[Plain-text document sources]
= Beginning of Section =
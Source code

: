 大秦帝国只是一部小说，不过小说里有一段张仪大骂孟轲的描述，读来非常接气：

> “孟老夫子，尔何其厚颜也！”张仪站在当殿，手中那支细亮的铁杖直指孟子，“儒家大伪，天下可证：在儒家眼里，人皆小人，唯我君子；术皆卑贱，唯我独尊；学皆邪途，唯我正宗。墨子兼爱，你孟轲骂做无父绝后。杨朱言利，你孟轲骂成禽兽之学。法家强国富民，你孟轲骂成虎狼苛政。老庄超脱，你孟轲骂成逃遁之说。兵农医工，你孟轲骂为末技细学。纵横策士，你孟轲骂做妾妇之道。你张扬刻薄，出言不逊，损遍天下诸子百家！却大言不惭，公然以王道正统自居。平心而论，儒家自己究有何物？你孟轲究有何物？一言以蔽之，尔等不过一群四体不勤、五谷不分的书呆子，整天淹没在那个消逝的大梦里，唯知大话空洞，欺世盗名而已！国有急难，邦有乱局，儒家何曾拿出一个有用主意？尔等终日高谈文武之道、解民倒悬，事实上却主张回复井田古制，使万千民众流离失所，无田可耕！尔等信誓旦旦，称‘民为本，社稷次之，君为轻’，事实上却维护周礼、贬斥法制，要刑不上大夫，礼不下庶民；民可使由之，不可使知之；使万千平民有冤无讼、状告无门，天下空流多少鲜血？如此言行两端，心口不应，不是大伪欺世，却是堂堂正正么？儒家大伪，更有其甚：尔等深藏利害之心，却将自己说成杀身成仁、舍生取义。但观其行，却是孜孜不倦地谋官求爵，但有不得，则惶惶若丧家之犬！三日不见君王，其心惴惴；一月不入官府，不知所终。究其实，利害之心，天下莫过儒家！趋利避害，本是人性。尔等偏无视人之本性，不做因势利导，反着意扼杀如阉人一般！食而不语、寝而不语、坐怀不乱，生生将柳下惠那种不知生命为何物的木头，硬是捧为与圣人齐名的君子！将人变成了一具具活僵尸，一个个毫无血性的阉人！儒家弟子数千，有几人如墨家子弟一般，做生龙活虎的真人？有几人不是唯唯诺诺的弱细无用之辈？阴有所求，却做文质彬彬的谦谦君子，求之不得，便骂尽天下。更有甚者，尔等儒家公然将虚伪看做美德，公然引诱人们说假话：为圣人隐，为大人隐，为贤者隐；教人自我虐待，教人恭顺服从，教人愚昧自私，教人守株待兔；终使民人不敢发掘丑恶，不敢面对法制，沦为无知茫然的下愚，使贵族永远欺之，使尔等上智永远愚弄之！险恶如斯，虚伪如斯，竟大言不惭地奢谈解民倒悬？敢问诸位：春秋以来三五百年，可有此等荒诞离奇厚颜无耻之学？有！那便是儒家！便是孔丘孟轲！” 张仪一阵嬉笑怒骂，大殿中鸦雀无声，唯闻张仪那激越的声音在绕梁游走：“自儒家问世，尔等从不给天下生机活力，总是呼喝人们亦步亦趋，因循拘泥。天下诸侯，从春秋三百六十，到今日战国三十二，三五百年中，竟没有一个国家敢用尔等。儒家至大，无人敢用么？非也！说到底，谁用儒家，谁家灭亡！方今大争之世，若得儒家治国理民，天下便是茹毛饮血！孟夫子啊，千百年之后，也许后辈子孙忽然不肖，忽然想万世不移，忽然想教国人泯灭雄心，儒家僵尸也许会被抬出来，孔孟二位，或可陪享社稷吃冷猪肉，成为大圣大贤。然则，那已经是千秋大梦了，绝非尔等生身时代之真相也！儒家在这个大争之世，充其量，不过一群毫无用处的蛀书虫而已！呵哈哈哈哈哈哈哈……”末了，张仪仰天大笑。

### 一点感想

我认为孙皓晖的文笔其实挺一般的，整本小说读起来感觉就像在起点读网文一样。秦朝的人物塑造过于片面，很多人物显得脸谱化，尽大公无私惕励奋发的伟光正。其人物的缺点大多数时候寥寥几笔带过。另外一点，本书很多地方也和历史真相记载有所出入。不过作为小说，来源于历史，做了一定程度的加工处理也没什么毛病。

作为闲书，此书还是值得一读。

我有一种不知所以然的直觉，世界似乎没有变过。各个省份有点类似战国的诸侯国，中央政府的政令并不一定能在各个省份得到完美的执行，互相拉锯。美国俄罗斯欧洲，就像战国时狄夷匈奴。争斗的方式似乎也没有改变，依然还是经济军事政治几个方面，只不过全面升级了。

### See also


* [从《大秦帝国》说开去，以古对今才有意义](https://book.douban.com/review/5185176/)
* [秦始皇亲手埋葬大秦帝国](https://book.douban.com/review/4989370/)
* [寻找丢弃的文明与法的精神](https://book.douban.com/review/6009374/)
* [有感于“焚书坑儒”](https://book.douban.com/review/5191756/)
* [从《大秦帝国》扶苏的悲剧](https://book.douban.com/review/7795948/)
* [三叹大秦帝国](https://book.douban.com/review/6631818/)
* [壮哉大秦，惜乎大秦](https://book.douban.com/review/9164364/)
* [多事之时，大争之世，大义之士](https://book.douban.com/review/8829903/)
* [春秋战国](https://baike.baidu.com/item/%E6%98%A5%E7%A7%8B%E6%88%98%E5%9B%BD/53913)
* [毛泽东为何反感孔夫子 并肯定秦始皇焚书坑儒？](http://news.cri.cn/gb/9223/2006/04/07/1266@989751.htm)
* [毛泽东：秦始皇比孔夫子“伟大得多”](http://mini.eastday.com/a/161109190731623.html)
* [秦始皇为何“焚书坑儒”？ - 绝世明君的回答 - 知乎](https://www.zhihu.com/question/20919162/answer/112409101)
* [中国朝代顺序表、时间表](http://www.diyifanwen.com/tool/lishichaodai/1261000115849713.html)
= End of Section =
■ **Work required**:
Generate a verbatim printout of all the entries.

■ **Task answer**:
Source code

: 大秦帝国只是一部小说，不过小说里有一段张仪大骂孟轲的描述，读来非常接气：

> “孟老夫子，尔何其厚颜也！”张仪站在当殿，手中那支细亮的铁杖直指孟子，“儒家大伪，天下可证：在儒家眼里，人皆小人，唯我君子；术皆卑贱，唯我独尊；学皆邪途，唯我正宗。墨子兼爱，你孟轲骂做无父绝后。杨朱言利，你孟轲骂成禽兽之学。法家强国富民，你孟轲骂成虎狼苛政。老庄超脱，你孟轲骂成逃遁之说。兵农医工，你孟轲骂为末技细学。纵横策士，你孟轲骂做妾妇之道。你张扬刻薄，出言不逊，损遍天下诸子百家！却大言不惭，公然以王道正统自居。平心而论，儒家自己究有何物？你孟轲究有何物？一言以蔽之，尔等不过一群四体不勤、五谷不分的书呆子，整天淹没在那个消逝的大梦里，唯知大话空洞，欺世盗名而已！国有急难，邦有乱局，儒家何曾拿出一个有用主意？尔等终日高谈文武之道、解民倒悬，事实上却主张回复井田古制，使万千民众流离失所，无田可耕！尔等信誓旦旦，称‘民为本，社稷次之，君为轻’，事实上却维护周礼、贬斥法制，要刑不上大夫，礼不下庶民；民可使由之，不可使知之；使万千平民有冤无讼、状告无门，天下空流多少鲜血？如此言行两端，心口不应，不是大伪欺世，却是堂堂正正么？儒家大伪，更有其甚：尔等深藏利害之心，却将自己说成杀身成仁、舍生取义。但观其行，却是孜孜不倦地谋官求爵，但有不得，则惶惶若丧家之犬！三日不见君王，其心惴惴；一月不入官府，不知所终。究其实，利害之心，天下莫过儒家！趋利避害，本是人性。尔等偏无视人之本性，不做因势利导，反着意扼杀如阉人一般！食而不语、寝而不语、坐怀不乱，生生将柳下惠那种不知生命为何物的木头，硬是捧为与圣人齐名的君子！将人变成了一具具活僵尸，一个个毫无血性的阉人！儒家弟子数千，有几人如墨家子弟一般，做生龙活虎的真人？有几人不是唯唯诺诺的弱细无用之辈？阴有所求，却做文质彬彬的谦谦君子，求之不得，便骂尽天下。更有甚者，尔等儒家公然将虚伪看做美德，公然引诱人们说假话：为圣人隐，为大人隐，为贤者隐；教人自我虐待，教人恭顺服从，教人愚昧自私，教人守株待兔；终使民人不敢发掘丑恶，不敢面对法制，沦为无知茫然的下愚，使贵族永远欺之，使尔等上智永远愚弄之！险恶如斯，虚伪如斯，竟大言不惭地奢谈解民倒悬？敢问诸位：春秋以来三五百年，可有此等荒诞离奇厚颜无耻之学？有！那便是儒家！便是孔丘孟轲！” 张仪一阵嬉笑怒骂，大殿中鸦雀无声，唯闻张仪那激越的声音在绕梁游走：“自儒家问世，尔等从不给天下生机活力，总是呼喝人们亦步亦趋，因循拘泥。天下诸侯，从春秋三百六十，到今日战国三十二，三五百年中，竟没有一个国家敢用尔等。儒家至大，无人敢用么？非也！说到底，谁用儒家，谁家灭亡！方今大争之世，若得儒家治国理民，天下便是茹毛饮血！孟夫子啊，千百年之后，也许后辈子孙忽然不肖，忽然想万世不移，忽然想教国人泯灭雄心，儒家僵尸也许会被抬出来，孔孟二位，或可陪享社稷吃冷猪肉，成为大圣大贤。然则，那已经是千秋大梦了，绝非尔等生身时代之真相也！儒家在这个大争之世，充其量，不过一群毫无用处的蛀书虫而已！呵哈哈哈哈哈哈哈……”末了，张仪仰天大笑。

### 一点感想

我认为孙皓晖的文笔其实挺一般的，整本小说读起来感觉就像在起点读网文一样。秦朝的人物塑造过于片面，很多人物显得脸谱化，尽大公无私惕励奋发的伟光正。其人物的缺点大多数时候寥寥几笔带过。另外一点，本书很多地方也和历史真相记载有所出入。不过作为小说，来源于历史，做了一定程度的加工处理也没什么毛病。

作为闲书，此书还是值得一读。

我有一种不知所以然的直觉，世界似乎没有变过。各个省份有点类似战国的诸侯国，中央政府的政令并不一定能在各个省份得到完美的执行，互相拉锯。美国俄罗斯欧洲，就像战国时狄夷匈奴。争斗的方式似乎也没有改变，依然还是经济军事政治几个方面，只不过全面升级了。

### See also


* [从《大秦帝国》说开去，以古对今才有意义](https://book.douban.com/review/5185176/)
* [秦始皇亲手埋葬大秦帝国](https://book.douban.com/review/4989370/)
* [寻找丢弃的文明与法的精神](https://book.douban.com/review/6009374/)
* [有感于“焚书坑儒”](https://book.douban.com/review/5191756/)
* [从《大秦帝国》扶苏的悲剧](https://book.douban.com/review/7795948/)
* [三叹大秦帝国](https://book.douban.com/review/6631818/)
* [壮哉大秦，惜乎大秦](https://book.douban.com/review/9164364/)
* [多事之时，大争之世，大义之士](https://book.douban.com/review/8829903/)
* [春秋战国](https://baike.baidu.com/item/%E6%98%A5%E7%A7%8B%E6%88%98%E5%9B%BD/53913)
* [毛泽东为何反感孔夫子 并肯定秦始皇焚书坑儒？](http://news.cri.cn/gb/9223/2006/04/07/1266@989751.htm)
* [毛泽东：秦始皇比孔夫子“伟大得多”](http://mini.eastday.com/a/161109190731623.html)
* [秦始皇为何“焚书坑儒”？ - 绝世明君的回答 - 知乎](https://www.zhihu.com/question/20919162/answer/112409101)
* [中国朝代顺序表、时间表](http://www.diyifanwen.com/tool/lishichaodai/1261000115849713.html)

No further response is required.